* **Try it**:
Every line from the line containing "Each Juicebox workspace" through the final line below is to be repeated exactly; no other line is.

* **Stored data entries**:
——————
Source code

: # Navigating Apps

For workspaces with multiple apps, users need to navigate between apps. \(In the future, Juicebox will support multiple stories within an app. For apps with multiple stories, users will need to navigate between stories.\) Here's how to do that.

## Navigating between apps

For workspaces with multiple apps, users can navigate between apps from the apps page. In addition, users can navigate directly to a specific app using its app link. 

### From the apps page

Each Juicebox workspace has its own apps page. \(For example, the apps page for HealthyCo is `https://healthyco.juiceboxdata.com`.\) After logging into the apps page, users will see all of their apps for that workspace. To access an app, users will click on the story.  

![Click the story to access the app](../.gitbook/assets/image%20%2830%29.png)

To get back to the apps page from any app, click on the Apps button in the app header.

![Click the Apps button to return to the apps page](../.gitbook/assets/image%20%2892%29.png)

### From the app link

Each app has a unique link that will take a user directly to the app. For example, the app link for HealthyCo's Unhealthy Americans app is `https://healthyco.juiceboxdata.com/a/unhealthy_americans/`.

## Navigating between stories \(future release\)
——————
* **Written answer**:
Each Juicebox workspace has its own apps page. \(For example, the apps page for HealthyCo is `https://healthyco.juiceboxdata.com`.\) After logging into the apps page, users will see all of their apps for that workspace. To access an app, users will click on the story.  

![Click the story to access the app](../.gitbook/assets/image%20%2830%29.png)

To get back to the apps page from any app, click on the Apps button in the app header.

![Click the Apps button to return to the apps page](../.gitbook/assets/image%20%2892%29.png)

### From the app link

Each app has a unique link that will take a user directly to the app. For example, the app link for HealthyCo's Unhealthy Americans app is `https://healthyco.juiceboxdata.com/a/unhealthy_americans/`.

## Navigating between stories \(future release\)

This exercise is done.